Material shown.

· · · · ·

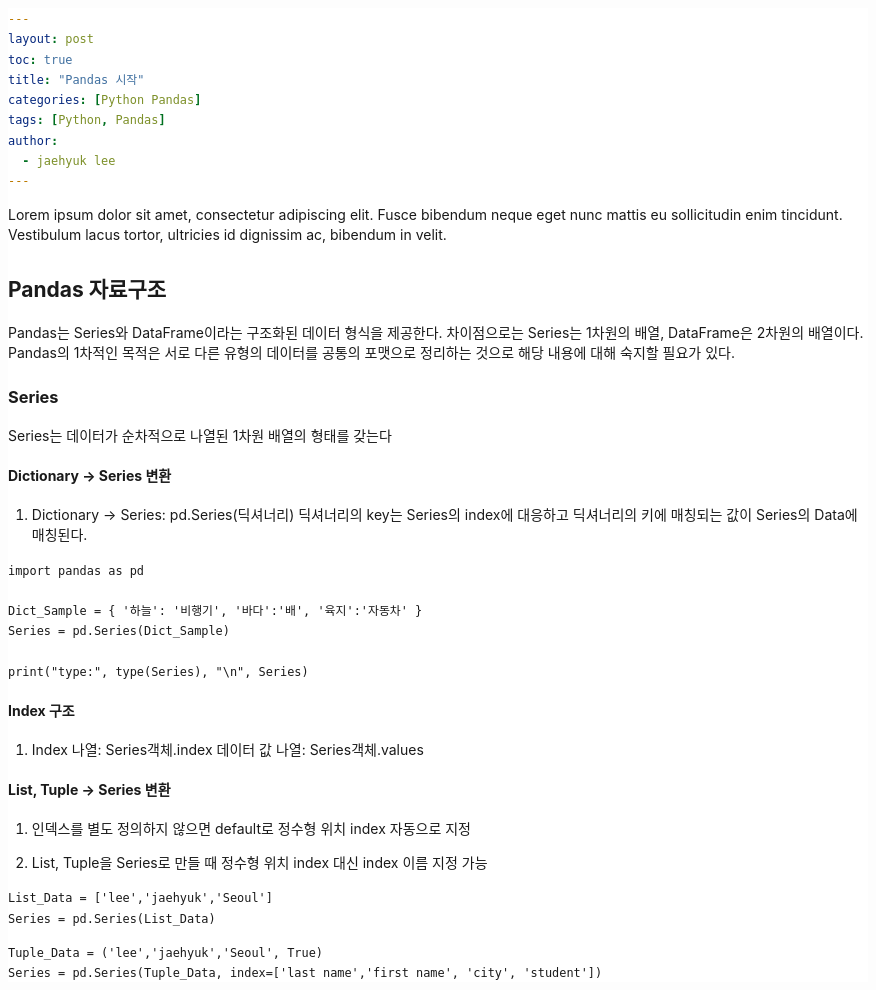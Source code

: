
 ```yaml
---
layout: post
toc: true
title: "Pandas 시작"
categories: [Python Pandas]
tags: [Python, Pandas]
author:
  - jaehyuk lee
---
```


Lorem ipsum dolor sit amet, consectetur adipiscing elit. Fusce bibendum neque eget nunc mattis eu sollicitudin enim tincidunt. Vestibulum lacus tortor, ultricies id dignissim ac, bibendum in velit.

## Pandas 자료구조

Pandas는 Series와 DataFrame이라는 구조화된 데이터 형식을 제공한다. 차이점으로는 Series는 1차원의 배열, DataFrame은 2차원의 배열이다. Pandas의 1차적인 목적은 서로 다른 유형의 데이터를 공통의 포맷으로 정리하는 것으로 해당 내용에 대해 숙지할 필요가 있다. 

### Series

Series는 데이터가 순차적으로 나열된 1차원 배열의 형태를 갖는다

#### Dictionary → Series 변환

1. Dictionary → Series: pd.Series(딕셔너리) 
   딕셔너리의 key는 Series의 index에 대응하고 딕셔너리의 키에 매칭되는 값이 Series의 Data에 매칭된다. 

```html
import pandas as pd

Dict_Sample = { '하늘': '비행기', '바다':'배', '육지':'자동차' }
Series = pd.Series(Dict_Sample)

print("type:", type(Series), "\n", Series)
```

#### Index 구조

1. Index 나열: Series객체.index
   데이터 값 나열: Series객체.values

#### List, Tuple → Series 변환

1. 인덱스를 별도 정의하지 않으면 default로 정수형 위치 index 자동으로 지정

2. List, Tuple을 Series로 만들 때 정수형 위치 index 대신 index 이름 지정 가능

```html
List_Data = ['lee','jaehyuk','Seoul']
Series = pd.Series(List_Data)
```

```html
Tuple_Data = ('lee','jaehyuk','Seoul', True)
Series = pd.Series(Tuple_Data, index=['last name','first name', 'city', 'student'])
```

· · · · ·

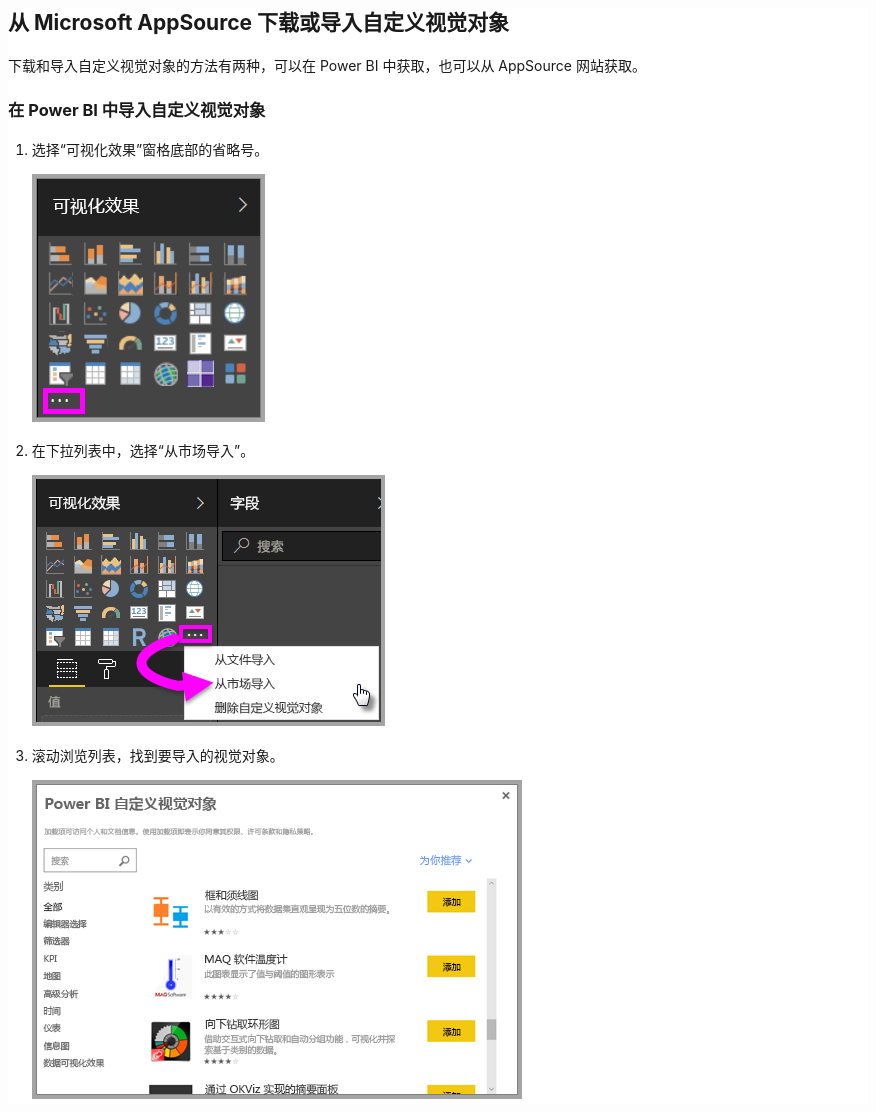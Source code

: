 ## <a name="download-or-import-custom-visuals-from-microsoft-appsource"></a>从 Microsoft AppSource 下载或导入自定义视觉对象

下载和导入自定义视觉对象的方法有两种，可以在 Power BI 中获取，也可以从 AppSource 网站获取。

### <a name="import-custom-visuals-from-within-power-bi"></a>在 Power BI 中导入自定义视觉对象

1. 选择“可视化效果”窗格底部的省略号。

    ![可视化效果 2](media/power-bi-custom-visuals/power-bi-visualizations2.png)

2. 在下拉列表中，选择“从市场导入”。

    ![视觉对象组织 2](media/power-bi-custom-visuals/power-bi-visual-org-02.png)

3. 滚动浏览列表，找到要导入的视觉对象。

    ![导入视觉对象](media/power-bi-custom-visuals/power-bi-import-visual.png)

· · · · ·

Exercise objective. Look for the word "Python". Copy out every line of the data that has it.

Solved exercise.
categories: [Python Pandas]
tags: [Python, Pandas]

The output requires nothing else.